なぜなら、家族信託は財産管理を目的とした制度だからです。

裁判所による監督

任意後見では、任意後見監督人と呼ばれるひとが家庭裁判所に代わって、任意後見人の業務を監督します。

対して、家族信託では、受託者が裁判所の監督を受けることはありません。

家族信託と任意後見のどちらが向いているのか

これまで家族信託と任意後見の違いを解説しましたが、実際どちらを選ぶと良いのでしょうか。

どちらを選ぶかは、家族状況や何を求めているかで決めるべきです。

たとえば、本人の所有している不動産の建て替えや不動産を担保に借入をすることなどを検討している場合は、より自由に財産管理ができる家族信託が望ましいケースと言えます。

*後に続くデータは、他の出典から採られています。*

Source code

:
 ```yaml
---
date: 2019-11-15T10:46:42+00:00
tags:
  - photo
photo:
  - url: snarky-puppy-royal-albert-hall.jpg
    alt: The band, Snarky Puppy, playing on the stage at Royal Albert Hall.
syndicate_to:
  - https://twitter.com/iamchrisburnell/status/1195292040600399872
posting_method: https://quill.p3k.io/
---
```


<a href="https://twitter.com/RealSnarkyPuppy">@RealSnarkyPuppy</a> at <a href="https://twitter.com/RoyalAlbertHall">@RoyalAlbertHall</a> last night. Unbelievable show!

他に考えられるケースは、子どもが両親の遠方に住んでいるため、身上監護ができない状況も考えられます。

そのようなケースでは任意後見を選択して、両親が住む地域の後見人に各種手続きを任せた方がスムーズでしょう。

また、家族信託と任意後見の2つを組み合わせて、併用することもできます。

柔軟な財産管理を家族信託で行い、身上監護は任意後見で補うなどすれば、それぞれのデメリットを補うことができます。

どのような選択をするべきか判断に迷ったら、家族信託と任意後見の違いを検討して、より自身の家族状況に合った方を選びましょう。

まとめ

今回は、家族信託と任意後見の違いと、それぞれに向いているケースについて解説しました。

家族信託と任意後見には、財産管理を始めるタイミングや自由度に違いがあり、身上監護権と裁判所の監督の有無という点も異なります。

実際に認知症対策をするときは、家族の状況と目的を照らし合わせてどちらを選ぶか決めなければいけません。

判断に迷う場合は、一度司法書士へ相談することを検討してみてください。